Entre as nossas varandas
De vez em quando aparecia e olhava a rua com os cotovelos no parapeito, e me sorria por cima do biombo entre as nossas varandas. Ou às vezes sentava com as pernas abertas na banqueta e pintava as unhas do pé em dez segundos e depois ficava olhando o céu com os dedinhos em garra até secar o esmalte – eu via por baixo do biombo. Por entre os ramos da trepadeira que crescia desgovernada entre as nossas varandas, chegou um dia a me passar um bombom recheado de leite condensado.

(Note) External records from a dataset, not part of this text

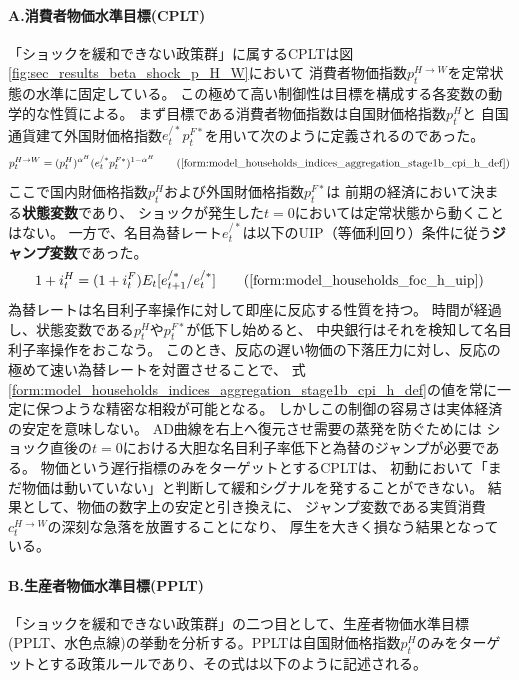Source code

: \paragraph{A.消費者物価水準目標(CPLT)}\label{sec:sec_results_beta_shock_analysis_cplt}
「ショックを緩和できない政策群」に属するCPLTは図\ref{fig:sec_results_beta_shock_p_H_W}において
消費者物価指数\(p_t^{H\to W}\)を定常状態の水準に固定している。
この極めて高い制御性は目標を構成する各変数の動学的な性質による。
まず目標である消費者物価指数は自国財価格指数\(p_t^H\)と
自国通貨建て外国財価格指数\(e_t^{/*}p_t^{F*}\)を用いて次のように定義されるのであった。
\begin{equation}
    p_t^{H\to W}=(p_t^H)^{\alpha^H}(e_t^{/*}p_t^{F*})^{1-\alpha^H}
    \tag{\ref{form:model_households_indices_aggregation_stage1b_cpi_h_def}}
\end{equation}
ここで国内財価格指数\(p_t^H\)および外国財価格指数\(p_t^{F*}\)は
前期の経済において決まる\textbf{状態変数}であり、
ショックが発生した\(t=0\)においては定常状態から動くことはない。
一方で、名目為替レート\(e_t^{/*}\)は以下のUIP（等価利回り）条件に従う\textbf{ジャンプ変数}であった。
\begin{equation}
    1+i_t^H=(1+i_t^F)E_t[e_{t+1}^{/*}/e_t^{/*}]
    \tag{\ref{form:model_households_foc_h_uip}}
\end{equation}
為替レートは名目利子率操作に対して即座に反応する性質を持つ。
時間が経過し、状態変数である\(p_t^H\)や\(p_t^{F*}\)が低下し始めると、
中央銀行はそれを検知して名目利子率操作をおこなう。
このとき、反応の遅い物価の下落圧力に対し、反応の極めて速い為替レートを対置させることで、
式\eqref{form:model_households_indices_aggregation_stage1b_cpi_h_def}の値を常に一定に保つような精密な相殺が可能となる。
しかしこの制御の容易さは実体経済の安定を意味しない。
AD曲線を右上へ復元させ需要の蒸発を防ぐためには
ショック直後の\(t=0\)における大胆な名目利子率低下と為替のジャンプが必要である。
物価という遅行指標のみをターゲットとするCPLTは、
初動において「まだ物価は動いていない」と判断して緩和シグナルを発することができない。
結果として、物価の数字上の安定と引き換えに、
ジャンプ変数である実質消費\(c_t^{H\to W}\)の深刻な急落を放置することになり、
厚生を大きく損なう結果となっている。

\paragraph{B.生産者物価水準目標(PPLT)}\label{sec:sec_results_beta_shock_analysis_pplt}
「ショックを緩和できない政策群」の二つ目として、生産者物価水準目標(PPLT、水色点線)の挙動を分析する。PPLTは自国財価格指数\(p_t^H\)のみをターゲットとする政策ルールであり、その式は以下のように記述される。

Eu já não sabia do Júlio, resolvia seus assuntos na língua maluca em reuniões suspeitas e o sol na sacada só me fazia pensar no sol da minha casa. A casa que já não era minha porque agora o Júlio a minha casa em qualquer canto do mundo em que o colocassem -- eles tiram a gente do globo como uma mão gigante mexendo pecinhas num tabuleiro, vim empacar nessa varanda. E já faz tempo demais que ninguém joga esses dados.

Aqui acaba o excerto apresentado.